New Research on THC-Impaired Driving Shows Not All Skills Affected Equally by Cannabis

As cannabis is increasingly legalized and decriminalized around the world, concern has mounted about THC-impaired driving. Researchers have not come to a consistent definition for impairment due to cannabis, and we currently do not have means to easily and effectively measure the degree to which drivers are affected on the road. 

However, new research begins to deepen our understanding of how impairment is related to contextual factors. Researchers at the University of Sydney recently conducted a large-scale meta-analysis to better understand current research on how drivers are influenced by weed. The authors compiled data from 80 scientific studies published in the last 10 years investigating how THC affects driving performance and driving-related cognitive skills. 

Using statistical techniques on the qualifying studies, the authors were able to characterize the relationship between impairment and specific factors like type and complexity of skill, cannabis behavior and frequency of use, dose of THC, route of administration, and time until normal cognitive functioning recovered. 

The resulting meta-analysis supports the findings of previous research showing that THC administration impedes driving performance. However, with much more data and statistical power in their study design, the researchers were able for the first time to tease out a much more nuanced and granular understanding of how THC affects drivers, and for how long.

THC-Impaired Driving: Not All Highs are Created Equal

The study suggests that more demanding or complex skills were more impaired by THC. Several measures of driving performance—lateral control, standard deviation of lane position (i.e., the ability to stay in one’s lane without weaving), and reaction time—significantly deteriorated after THC administration. Other driving-related cognitive skills such as abstract reasoning, divided attention, and information processing, were also impaired after consuming THC. 

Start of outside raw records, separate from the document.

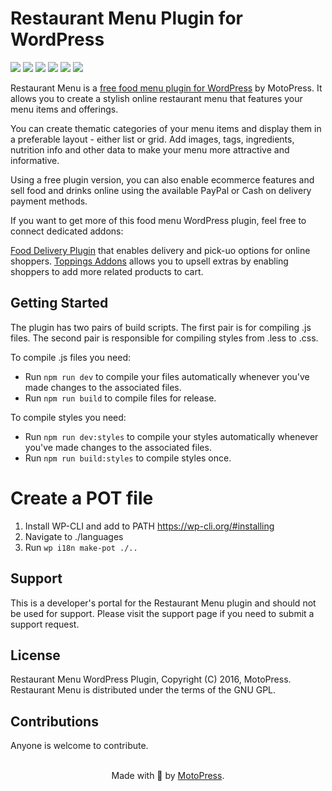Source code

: # Restaurant Menu Plugin for WordPress

![](https://img.shields.io/wordpress/plugin/v/mp-restaurant-menu)
![](https://img.shields.io/wordpress/plugin/wp-version/mp-restaurant-menu)
![](https://img.shields.io/wordpress/plugin/dd/mp-restaurant-menu)
![](https://img.shields.io/wordpress/plugin/installs/mp-restaurant-menu)
![](https://img.shields.io/wordpress/plugin/rating/mp-restaurant-menu)
![](https://img.shields.io/badge/license-GPL--2.0%2B-blue.svg?style=flat)

Restaurant Menu is a [free food menu plugin for WordPress](https://motopress.com/products/restaurant-menu/) by MotoPress. It allows you to create a stylish online restaurant menu that features your menu items and offerings.

You can create thematic categories of your menu items and display them in a preferable layout - either list or grid. Add images, tags, ingredients, nutrition info and other data to make your menu more attractive and informative.

Using a free plugin version, you can also enable ecommerce features and sell food and drinks online using the available PayPal or Cash on delivery payment methods.

If you want to get more of this food menu WordPress plugin, feel free to connect dedicated addons:

[Food Delivery Plugin](https://motopress.com/products/restaurant-menu-delivery/) that enables delivery and pick-uo options for online shoppers.
[Toppings Addons](https://motopress.com/products/restaurant-menu-toppings/) allows you to upsell extras by enabling shoppers to add more related products to cart.

## Getting Started
The plugin has two pairs of build scripts. The first pair is for compiling .js files. The second pair is responsible for compiling styles from .less to .css. 

To compile .js files you need:
* Run `npm run dev` to compile your files automatically whenever you've made changes to the associated files.
* Run `npm run build` to compile files for release.

To compile styles you need:
* Run `npm run dev:styles` to compile your styles automatically whenever you've made changes to the associated files.
* Run `npm run build:styles` to compile styles once.

# Create a POT file
1. Install WP-CLI and add to PATH https://wp-cli.org/#installing
1. Navigate to ./languages
1. Run `wp i18n make-pot ./..`

## Support
This is a developer's portal for the Restaurant Menu plugin and should not be used for support. Please visit the support page if you need to submit a support request.

## License
Restaurant Menu WordPress Plugin, Copyright (C) 2016, MotoPress.
Restaurant Menu is distributed under the terms of the GNU GPL.

## Contributions
Anyone is welcome to contribute.

<p align="center">
    <br/>
    Made with 💙 by <a href="https://motopress.com/">MotoPress</a>.<br/>
</p>
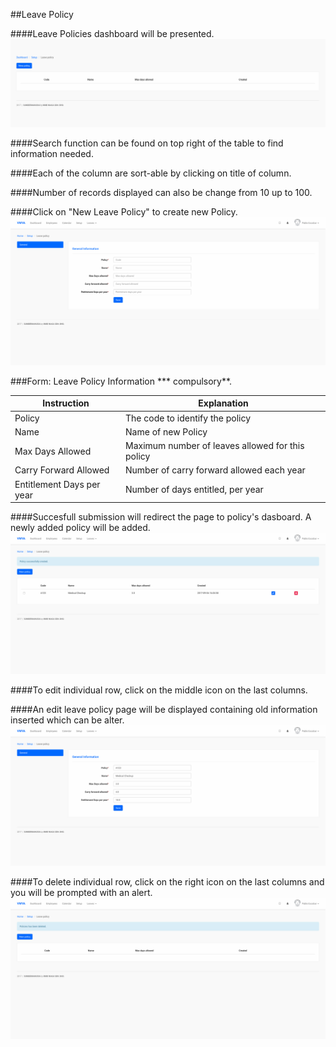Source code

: ##Leave Policy

####Leave Policies dashboard will be presented.
![LeavePolicy Dashboard](/Images/Leave/leavepolicy_dashboard.png)

####Search function can be found on top right of the table to find information needed.

####Each of the column are sort-able by clicking on title of column.

####Number of records displayed can also be change from 10 up to 100.

####Click on "New Leave Policy" to create new Policy.
![New LeavePolicy](/Images/Leave/leavepolicy_create.png)

###Form: Leave Policy Information *** compulsory**.

| Instruction  | Explanation |
| ------------- | ------------- |
| Policy | The code to identify the policy |
| Name | Name of new Policy |
| Max Days Allowed | Maximum number of leaves allowed for this policy |
| Carry Forward Allowed | Number of carry forward allowed each year |
| Entitlement Days per year | Number of days entitled, per year |


####Succesfull submission will redirect the page to policy's dasboard. A newly added policy will be added.
![Success Leave Policy](/Images/Leave/leavepolicy_success.png)

####To edit individual row, click on the middle icon on the last columns.

####An edit leave policy page will be displayed containing old information inserted which can be alter.
![Edit Policy](/Images/Leave/leavepolicy_edit.png)

####To delete individual row, click on the right icon on the last columns and you will be prompted with an alert.
![Delete Policy](/Images/Leave/leavepolicy_delete.png)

However, it’s noteworthy that other skills were not affected by THC, including car following, speed and speed variability, sensory discrimination, and time perception. 

Furthermore, just as other substances like alcohol affect and impair people differently due to a range of factors (e.g., frequency of alcohol consumption, body size, gender, time of last meal, to name a few), THC does not affect cannabis users uniformly. 

“We found that ‘regular’ cannabis users; that is, individuals who used cannabis weekly or more often, experienced less THC-induced impairment than ‘occasional’ cannabis users,” says Danielle McCartney, the lead author of the paper and a researcher at the University of Sydney’s Lambert Initiative for Cannabinoid Therapeutics.

Why do we observe this effect? There have been a number of pharmacodynamic mechanisms (the way cannabinoids interact with the body) proposed as possible explanations. One possibility is the downregulation of cannabinoid receptors, meaning that over time after frequent cannabis use, the number of receptors on the surface of target cells may decrease, leading to reduced sensitivity to cannabinoids. (CB1 receptors are primarily located on nerve cells while CB2 receptors are largely found on the surface of white blood cells and other immune-system cells).

Other possibilities that could explain these differences are receptor internalization (where cannabinoid receptors are taken inside the cell’s membrane so they are less available to bind to cannabinoids on the surface of the cell) and receptor conformational change (where a change is induced in the shape of the receptor, in turn changing its function and/or ability to bind to cannabinoids). 

THC-impaired driving
The review found that THC-impaired driving affects different consumers in different ways, and that not all skills are affected equally by impairment.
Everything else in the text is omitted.